Ein paar Bemerkungen zu einzelnen Formulierungen habe ich natürlich wieder :D :

"„Der Nikolaus wird dir deinen Wunsch sicher erfüllen“, sagte er und riss die Folie " --> Da Du im Satz zuvor mit "er" Philip meinst, ist das hier missverständlich, denn dieser "er" ist doch jetzt der Obdachlose, nicht wahr?

"Schließlich siegte doch die Müdigkeit. Doch kurz vor dem Land der Träume " --> die Wortwiederholung "doch" ist nicht so schön ...

"Und leider war das Gute das Schlechte für Ihn, Knecht Ruprecht war arbeitslos. " --> "ihn" müsstest Du wohl klein schreiben - oder willst Du das Wort besonders betonen ( so wie man "Er" groß schreibt, wenn man Gott meint?)? Und dann würde ich danach kein Komma, sondern einen Doppelpunkt machen. Ich finde, dass das das Ungeheuerliche der Arbeitslosigkeit von Knecht Ruprecht unterstreichen würde.

"Er musste etwas unternehmen, im (ihm!) helfen. "

Liebe Grüße
Barbara

PS.: Zu der von sumsebiene kritisierten Textstelle. Obwohl Du sie wohl schon geändert hast, musste auch ich zweimal lesen, bevor mir klar wurde, dass es sich um eine Rückblende handelte. Vielleicht wäre es eine Möglichkeit, diesen Rückblick konsequent im Plusquamperfekt zu schreiben und mit einem Satz wie "Philip erinnerte sich an damals, als er sich ein Honigbrot hatte machen wollen..." einzuleiten?

 

Hallo al-dente,
danke für das aufdecken der Fehler, habe sie natürlich sofort behoben. Auch habe ich mir den Absatz mit der Rückblende noch einmal vorgenommen.
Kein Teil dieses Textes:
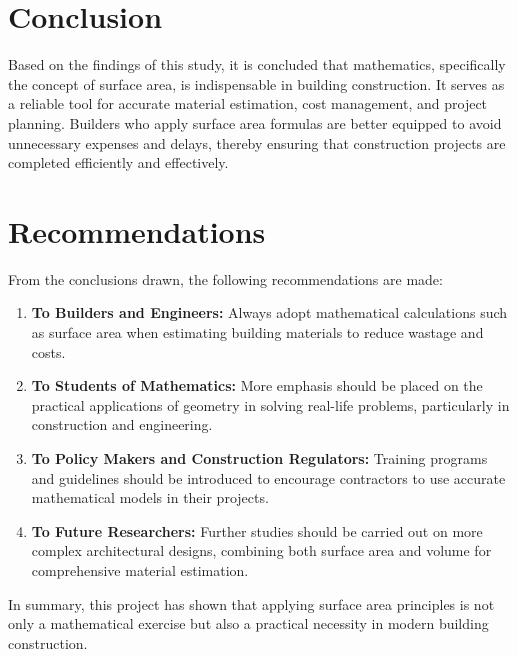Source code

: \documentclass[12pt,a4paper,openany,titlepage,reqno, final]{report}
\theoremstyle{definition}
\begin{document}
	\section{Conclusion}
	Based on the findings of this study, it is concluded that mathematics, specifically the concept of surface area, is indispensable in building construction. It serves as a reliable tool for accurate material estimation, cost management, and project planning. Builders who apply surface area formulas are better equipped to avoid unnecessary expenses and delays, thereby ensuring that construction projects are completed efficiently and effectively.
	
	\section{Recommendations}
	From the conclusions drawn, the following recommendations are made:
	\begin{enumerate}
		\item \textbf{To Builders and Engineers:} Always adopt mathematical calculations such as surface area when estimating building materials to reduce wastage and costs.
		\item \textbf{To Students of Mathematics:} More emphasis should be placed on the practical applications of geometry in solving real-life problems, particularly in construction and engineering.
		\item \textbf{To Policy Makers and Construction Regulators:} Training programs and guidelines should be introduced to encourage contractors to use accurate mathematical models in their projects.
		\item \textbf{To Future Researchers:} Further studies should be carried out on more complex architectural designs, combining both surface area and volume for comprehensive material estimation.
	\end{enumerate}
	
	In summary, this project has shown that applying surface area principles is not only a mathematical exercise but also a practical necessity in modern building construction.
	
	
	
\end{document}
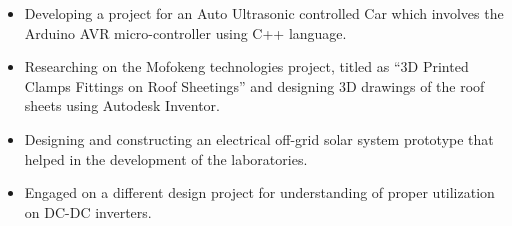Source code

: \documentclass[10pt,a4paper,ragged2e]{altacv}
\begin{document}
\begin{itemize}

\item Developing a project for an Auto Ultrasonic controlled Car which involves the Arduino AVR micro-controller using C++ language.
\item Researching on the Mofokeng technologies project, titled as ``3D Printed Clamps Fittings on Roof Sheetings'' and designing 3D drawings of the roof sheets using Autodesk Inventor.

\end{itemize}


\divider



\begin{itemize}
\item Designing and constructing an electrical off-grid solar system prototype that helped in the development of the laboratories.
\item Engaged on a different design project for understanding of proper utilization on DC-DC inverters.
\end{itemize}


\end{document}
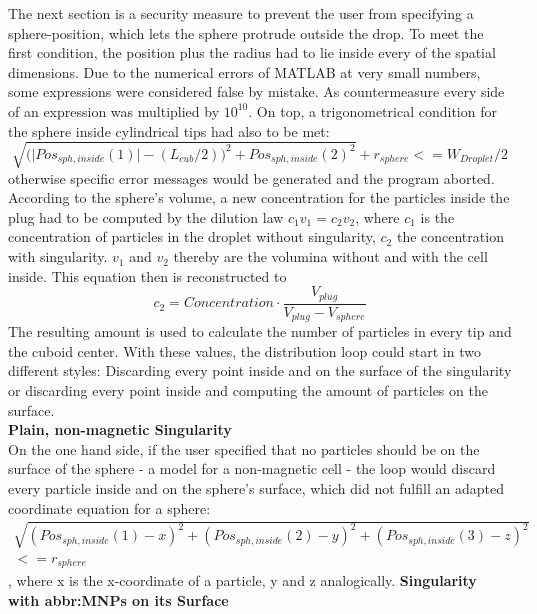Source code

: The next section is a security measure to prevent the user from specifying a sphere-position, which lets the sphere protrude outside the drop. To meet the first condition, the position plus the radius had to lie inside every of the spatial dimensions. Due to the numerical errors of MATLAB at very small numbers, some expressions were considered false by mistake. As countermeasure every side of an expression was multiplied by $10^{10}$. 
On top, a trigonometrical condition for the sphere inside cylindrical tips had also to be met:
\begin{equation}
\sqrt{\big(\lvert Pos_{sph,inside}(1)\rvert - (L_{cub}/2)\big)^2 + Pos_{sph,inside}(2)^2} + r_{sphere}  <= W_{Droplet}/2
\end{equation}
otherwise specific error messages would be generated and the program aborted.\\
According to the sphere's volume, a new concentration for the particles inside the plug had to be computed by the dilution law $c_1v_1 = c_2v_2$, where $c_1$ is the concentration of particles in the droplet without singularity, $c_2$ the concentration with singularity. $v_1$ and $v_2$ thereby are the volumina without and with the cell inside. This equation then is reconstructed to 
\begin{equation}
c_2 = Concentration \cdot \frac{V_{plug}}{V_{plug} - V_{sphere}}
\end{equation}
The resulting amount is used to calculate the number of particles in every tip and the cuboid center. With these values, the distribution loop could start in two different styles: Discarding every point inside and on the surface of the singularity or discarding every point inside and computing the amount of particles on the surface.\bigskip\\
\textbf{Plain, non-magnetic Singularity}
\\
On the one hand side, if the user specified that no particles should be on the surface of the sphere - a model for a non-magnetic cell - the loop would discard every particle inside and on the sphere's surface, which did not fulfill an adapted coordinate equation for a sphere: 
\begin{multline}
\sqrt{(Pos_{sph,inside}(1) - x)^2 + (Pos_{sph,inside}(2) - y)^2 +
	(Pos_{sph,inside}(3) - z)^2} \\<= r_{sphere}
\end{multline}
, where x is the x-coordinate of a particle, y and z analogically.
\newpage
\textbf{Singularity with \glspl{abbr:MNP} on its Surface}
\\
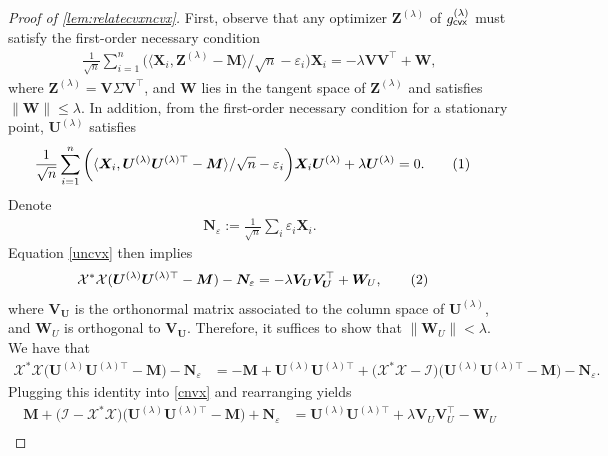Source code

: \documentclass[10pt]{article}
\newcommand\numberthis{\addtocounter{equation}{1}\tag{\theequation}}
\newcommand{\eps}{\ensuremath{\varepsilon}}
\newcommand{\s}{^*}
\renewcommand{\t}{^{\top}}
\theoremstyle{definition}
\begin{document}
\begin{proof}[Proof of \cref{lem:relatecvxncvx}]
    First, observe that any  optimizer $\bm{Z}^{(\lambda)}$ of $g^{(\lambda)}_{{\sf cvx}}$ must satisfy the first-order necessary condition
\begin{align}
  \frac{1}{\sqrt{n}} \sum_{i=1}^{n} \bigg( \langle \bm{X}_i, \bm{Z}^{(\lambda)} - \bm{M} \rangle /\sqrt{n} - \eps_i \bigg) \bm{X}_i = -\lambda \bm{VV}\t + \bm{W},
\end{align}
where $\bm{Z}^{(\lambda)} = \bm{V} \Sigma \bm{V}\t$, and $\bm{W}$ lies in the tangent space of $\bm{Z}^{(\lambda)}$ and satisfies $\|\bm{W} \| \leq \lambda $.  In addition, from the first-order necessary condition for a stationary point, $\bm{U}^{(\lambda)}$ satisfies
\begin{align}
   \frac{1}{\sqrt{n}} \sum_{i=1}^{n} \bigg( \langle \bm{X}_i, \bm{U}^{(\lambda)}\bm{U}^{(\lambda)\top} - \bm{M} \rangle/\sqrt{n} - \eps_i \bigg) \bm{X}_i \bm{U}^{(\lambda)} + \lambda \bm{U}^{(\lambda)} &= 0. \numberthis \label{uncvx}
\end{align}
Denote
\begin{align}
    \bm{N}_{\eps} := \frac{1}{\sqrt{n}}\sum_i \eps_i \bm{X}_i.
\end{align}
Equation \cref{uncvx} then implies 
\begin{align}
\mathcal{X}\s \mathcal{X}( \bm{U}^{(\lambda)} \bm{U}^{(\lambda)\top} - \bm{M} ) - \bm{N}_{\eps} &= 
    -\lambda \bm{V}_{\bm{U}} \bm{V}_{\bm{U}}\t + \bm{W}_{U}, \numberthis \label{cnvx}
\end{align}
where $\bm{V}_{{\bm{U}}}$ is the orthonormal matrix associated to the column space of $\bm{U}^{{(\lambda)}}$, and $\bm{W}_U$ is orthogonal to $\bm{V}_{{\bm{U}}}$.  Therefore, it suffices to show that $\|\bm{W}_U \| < \lambda$.  
We have that 
\begin{align}
\mathcal{X}\s \mathcal{X} \big( \bm{U}^{(\lambda)} \bm{U}^{(\lambda)\top} - \bm{M} \big) - \bm{N}_{\eps} &= 
 -\bm{M} + \bm{U}^{(\lambda)}\bm{U}^{(\lambda)\top} + \bigg( \mathcal{X}\s \mathcal{X} - \mathcal{I} \bigg) \big( \bm{U}^{(\lambda)}\bm{U}^{(\lambda)\top} - \bm{M}  \big) - \bm{N}_{\eps}.
\end{align}
Plugging this identity into \eqref{cnvx} and rearranging yields
\begin{align}
    \bm{M} + \bigg( \mathcal{I} - \mathcal{X}\s \mathcal{X}  \bigg) \big( \bm{U}^{(\lambda)}\bm{U}^{(\lambda)\top} - \bm{M}  \big) + \bm{N}_{\eps} &=  \bm{U}^{(\lambda)}\bm{U}^{(\lambda)\top} + \lambda \bm{V}_{U} \bm{V}_U\t - \bm{W}_U \\

\end{align}
\end{proof}
\end{document}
Es freut mich, dass dir auch diese Geschichte gefallen hat.

Lieben Gruß aus Hamburg
Jochen

 

Hi Jadro,

durch den einleitenden Satz, den Du jetzt an der entsprechenden Stelle eingefügt hast, ist die Rückblende nun einwandfrei erkennbar! :)

Liebe Grüße
Barbara

 

Hallo Jadro,

prima erzählte Geschichte, ein neuer Aspekt: Hilfeleistung durch `Bosheit´, der Kleine opfert sich wirklich auf.
Das `locker auf Fremde zugehen´ ist halt leider so ein Problem…

LG,

tschüß… Woltochinon

 

Hi Woltochinon!
Sicher ist es eine Gradwanderung, Kinder zu einer offenen und dennoch den Gegebenheiten entsprechenden, skeptischen Verhaltensweise Fremden gegenüber zu erziehen. Ich glaube jedoch, dass gerade in solchen Geschichten eine ‚gute’ Welt aufgezeigt werden sollte. Wer eine solche Geschichte vorliest, sollte Gefahren aufzeigen; Kinder, die selber lesen (zumindest meine), sind sensibilisiert genug, zwischen Geschichte und Realität zu unterscheiden.

LG
Jadro

 

bist du ein Vielschreiber?

Eine schöne Geschichte. Gut zum Vorlesen, denke ich.
Und vielleicht auch etwas zum Nachdenken, Nacharbeiten. Nicht jeder auf der Treppe wird ein Rupprecht sein. Und Arbeitslosigkeit können nur alle angehen, vielleicht auch mit Honig. Wie wär’s damit?

Dank und Gruß
Peter

 

Hallo Peter,
ja, für meine Verhältnisse bin ich wohl ein Vielschreiber, obwohl ich noch nicht viel geschrieben habe – das Schreiben meiner erste Kurzgeschichte liegt mal gerade sechs Monate zurück.
Die Idee mit dem Honig find ich prima – damit setzt man dem bitteren ‚Geschleime’ so manchen Politikers etwas entgegen.